» WHAT TO PRODUCE:
Please reproduce every entry below without omitting a single line.

= Beginning of Section =

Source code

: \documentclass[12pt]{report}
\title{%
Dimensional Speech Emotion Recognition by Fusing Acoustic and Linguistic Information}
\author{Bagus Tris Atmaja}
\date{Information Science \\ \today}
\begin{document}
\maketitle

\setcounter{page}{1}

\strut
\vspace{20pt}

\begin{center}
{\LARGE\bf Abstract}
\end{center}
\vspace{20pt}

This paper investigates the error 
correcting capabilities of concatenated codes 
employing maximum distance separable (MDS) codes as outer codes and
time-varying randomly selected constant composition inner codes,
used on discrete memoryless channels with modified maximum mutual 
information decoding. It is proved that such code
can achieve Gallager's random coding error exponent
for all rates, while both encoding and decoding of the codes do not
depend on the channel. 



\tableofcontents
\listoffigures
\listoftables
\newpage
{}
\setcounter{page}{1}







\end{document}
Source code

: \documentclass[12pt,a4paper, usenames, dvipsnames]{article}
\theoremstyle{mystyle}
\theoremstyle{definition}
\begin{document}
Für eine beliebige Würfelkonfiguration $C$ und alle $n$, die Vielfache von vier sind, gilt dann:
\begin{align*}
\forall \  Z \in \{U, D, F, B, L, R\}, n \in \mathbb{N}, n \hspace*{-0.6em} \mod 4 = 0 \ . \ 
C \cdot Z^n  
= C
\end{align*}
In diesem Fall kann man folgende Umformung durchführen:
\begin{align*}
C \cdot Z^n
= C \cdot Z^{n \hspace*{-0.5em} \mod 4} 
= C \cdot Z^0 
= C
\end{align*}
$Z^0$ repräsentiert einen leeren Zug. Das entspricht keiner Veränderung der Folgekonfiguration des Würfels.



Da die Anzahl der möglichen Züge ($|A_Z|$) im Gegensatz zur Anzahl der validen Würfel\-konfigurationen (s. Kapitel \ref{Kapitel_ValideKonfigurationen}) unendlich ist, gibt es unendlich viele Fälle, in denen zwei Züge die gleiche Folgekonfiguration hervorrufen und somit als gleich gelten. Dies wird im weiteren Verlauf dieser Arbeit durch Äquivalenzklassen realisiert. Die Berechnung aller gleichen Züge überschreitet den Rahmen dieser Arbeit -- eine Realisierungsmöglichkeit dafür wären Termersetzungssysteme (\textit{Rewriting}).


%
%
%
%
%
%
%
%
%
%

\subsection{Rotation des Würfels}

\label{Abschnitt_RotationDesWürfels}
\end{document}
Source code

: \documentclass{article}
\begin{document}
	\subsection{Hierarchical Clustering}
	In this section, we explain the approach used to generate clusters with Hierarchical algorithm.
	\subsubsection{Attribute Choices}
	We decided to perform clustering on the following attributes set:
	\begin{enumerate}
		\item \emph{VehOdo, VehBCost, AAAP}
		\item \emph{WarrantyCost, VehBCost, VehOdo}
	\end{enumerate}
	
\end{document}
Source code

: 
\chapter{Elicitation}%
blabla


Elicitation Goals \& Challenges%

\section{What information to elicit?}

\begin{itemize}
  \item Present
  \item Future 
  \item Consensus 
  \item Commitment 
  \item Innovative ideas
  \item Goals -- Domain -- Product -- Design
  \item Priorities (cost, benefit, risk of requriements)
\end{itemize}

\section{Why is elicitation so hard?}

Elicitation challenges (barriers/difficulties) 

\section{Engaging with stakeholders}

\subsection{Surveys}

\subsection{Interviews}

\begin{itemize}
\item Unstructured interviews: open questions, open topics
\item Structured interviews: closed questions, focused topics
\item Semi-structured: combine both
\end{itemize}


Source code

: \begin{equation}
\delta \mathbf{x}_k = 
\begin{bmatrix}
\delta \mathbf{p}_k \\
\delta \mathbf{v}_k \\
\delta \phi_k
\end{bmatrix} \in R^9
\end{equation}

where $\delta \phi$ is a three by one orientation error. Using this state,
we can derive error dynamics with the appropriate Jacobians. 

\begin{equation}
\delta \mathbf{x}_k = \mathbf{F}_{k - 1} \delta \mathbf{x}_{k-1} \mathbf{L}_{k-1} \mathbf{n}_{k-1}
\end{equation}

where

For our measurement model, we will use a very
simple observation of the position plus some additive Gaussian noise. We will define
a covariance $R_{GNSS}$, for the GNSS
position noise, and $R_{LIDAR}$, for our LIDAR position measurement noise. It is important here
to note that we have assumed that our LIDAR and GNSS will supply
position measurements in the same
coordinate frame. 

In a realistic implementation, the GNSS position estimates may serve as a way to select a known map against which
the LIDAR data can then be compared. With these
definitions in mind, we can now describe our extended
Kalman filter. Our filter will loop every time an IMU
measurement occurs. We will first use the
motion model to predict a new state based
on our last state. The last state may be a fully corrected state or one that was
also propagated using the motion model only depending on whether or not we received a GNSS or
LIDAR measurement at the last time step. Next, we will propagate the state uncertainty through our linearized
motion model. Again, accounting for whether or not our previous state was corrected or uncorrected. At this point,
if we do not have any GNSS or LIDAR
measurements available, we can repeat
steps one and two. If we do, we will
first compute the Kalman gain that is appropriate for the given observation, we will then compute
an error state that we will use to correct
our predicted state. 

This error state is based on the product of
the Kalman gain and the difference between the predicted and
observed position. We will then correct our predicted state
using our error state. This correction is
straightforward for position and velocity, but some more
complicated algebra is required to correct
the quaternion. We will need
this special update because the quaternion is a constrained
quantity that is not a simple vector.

= End of Section =

» SOLVED PROBLEM:
Source code

: \documentclass[12pt]{report}
\title{%
Dimensional Speech Emotion Recognition by Fusing Acoustic and Linguistic Information}
\author{Bagus Tris Atmaja}
\date{Information Science \\ \today}
\begin{document}
\maketitle

\setcounter{page}{1}

\strut
\vspace{20pt}

\begin{center}
{\LARGE\bf Abstract}
\end{center}
\vspace{20pt}

This paper investigates the error 
correcting capabilities of concatenated codes 
employing maximum distance separable (MDS) codes as outer codes and
time-varying randomly selected constant composition inner codes,
used on discrete memoryless channels with modified maximum mutual 
information decoding. It is proved that such code
can achieve Gallager's random coding error exponent
for all rates, while both encoding and decoding of the codes do not
depend on the channel. 



\tableofcontents
\listoffigures
\listoftables
\newpage
{}
\setcounter{page}{1}







\end{document}
Source code

: \documentclass[12pt,a4paper, usenames, dvipsnames]{article}
\theoremstyle{mystyle}
\theoremstyle{definition}
\begin{document}
Für eine beliebige Würfelkonfiguration $C$ und alle $n$, die Vielfache von vier sind, gilt dann:
\begin{align*}
\forall \  Z \in \{U, D, F, B, L, R\}, n \in \mathbb{N}, n \hspace*{-0.6em} \mod 4 = 0 \ . \ 
C \cdot Z^n  
= C
\end{align*}
In diesem Fall kann man folgende Umformung durchführen:
\begin{align*}
C \cdot Z^n
= C \cdot Z^{n \hspace*{-0.5em} \mod 4} 
= C \cdot Z^0 
= C
\end{align*}
$Z^0$ repräsentiert einen leeren Zug. Das entspricht keiner Veränderung der Folgekonfiguration des Würfels.



Da die Anzahl der möglichen Züge ($|A_Z|$) im Gegensatz zur Anzahl der validen Würfel\-konfigurationen (s. Kapitel \ref{Kapitel_ValideKonfigurationen}) unendlich ist, gibt es unendlich viele Fälle, in denen zwei Züge die gleiche Folgekonfiguration hervorrufen und somit als gleich gelten. Dies wird im weiteren Verlauf dieser Arbeit durch Äquivalenzklassen realisiert. Die Berechnung aller gleichen Züge überschreitet den Rahmen dieser Arbeit -- eine Realisierungsmöglichkeit dafür wären Termersetzungssysteme (\textit{Rewriting}).


%
%
%
%
%
%
%
%
%
%

\subsection{Rotation des Würfels}

\label{Abschnitt_RotationDesWürfels}
\end{document}
Source code

: \documentclass{article}
\begin{document}
	\subsection{Hierarchical Clustering}
	In this section, we explain the approach used to generate clusters with Hierarchical algorithm.
	\subsubsection{Attribute Choices}
	We decided to perform clustering on the following attributes set:
	\begin{enumerate}
		\item \emph{VehOdo, VehBCost, AAAP}
		\item \emph{WarrantyCost, VehBCost, VehOdo}
	\end{enumerate}
	
\end{document}
Source code

: 
\chapter{Elicitation}%
blabla


Elicitation Goals \& Challenges%

\section{What information to elicit?}

\begin{itemize}
  \item Present
  \item Future 
  \item Consensus 
  \item Commitment 
  \item Innovative ideas
  \item Goals -- Domain -- Product -- Design
  \item Priorities (cost, benefit, risk of requriements)
\end{itemize}

\section{Why is elicitation so hard?}

Elicitation challenges (barriers/difficulties) 

\section{Engaging with stakeholders}

\subsection{Surveys}

\subsection{Interviews}

\begin{itemize}
\item Unstructured interviews: open questions, open topics
\item Structured interviews: closed questions, focused topics
\item Semi-structured: combine both
\end{itemize}


Source code

: \begin{equation}
\delta \mathbf{x}_k = 
\begin{bmatrix}
\delta \mathbf{p}_k \\
\delta \mathbf{v}_k \\
\delta \phi_k
\end{bmatrix} \in R^9
\end{equation}

where $\delta \phi$ is a three by one orientation error. Using this state,
we can derive error dynamics with the appropriate Jacobians. 

\begin{equation}
\delta \mathbf{x}_k = \mathbf{F}_{k - 1} \delta \mathbf{x}_{k-1} \mathbf{L}_{k-1} \mathbf{n}_{k-1}
\end{equation}

where

For our measurement model, we will use a very
simple observation of the position plus some additive Gaussian noise. We will define
a covariance $R_{GNSS}$, for the GNSS
position noise, and $R_{LIDAR}$, for our LIDAR position measurement noise. It is important here
to note that we have assumed that our LIDAR and GNSS will supply
position measurements in the same
coordinate frame. 

In a realistic implementation, the GNSS position estimates may serve as a way to select a known map against which
the LIDAR data can then be compared. With these
definitions in mind, we can now describe our extended
Kalman filter. Our filter will loop every time an IMU
measurement occurs. We will first use the
motion model to predict a new state based
on our last state. The last state may be a fully corrected state or one that was
also propagated using the motion model only depending on whether or not we received a GNSS or
LIDAR measurement at the last time step. Next, we will propagate the state uncertainty through our linearized
motion model. Again, accounting for whether or not our previous state was corrected or uncorrected. At this point,
if we do not have any GNSS or LIDAR
measurements available, we can repeat
steps one and two. If we do, we will
first compute the Kalman gain that is appropriate for the given observation, we will then compute
an error state that we will use to correct
our predicted state. 

This error state is based on the product of
the Kalman gain and the difference between the predicted and
observed position. We will then correct our predicted state
using our error state. This correction is
straightforward for position and velocity, but some more
complicated algebra is required to correct
the quaternion. We will need
this special update because the quaternion is a constrained
quantity that is not a simple vector.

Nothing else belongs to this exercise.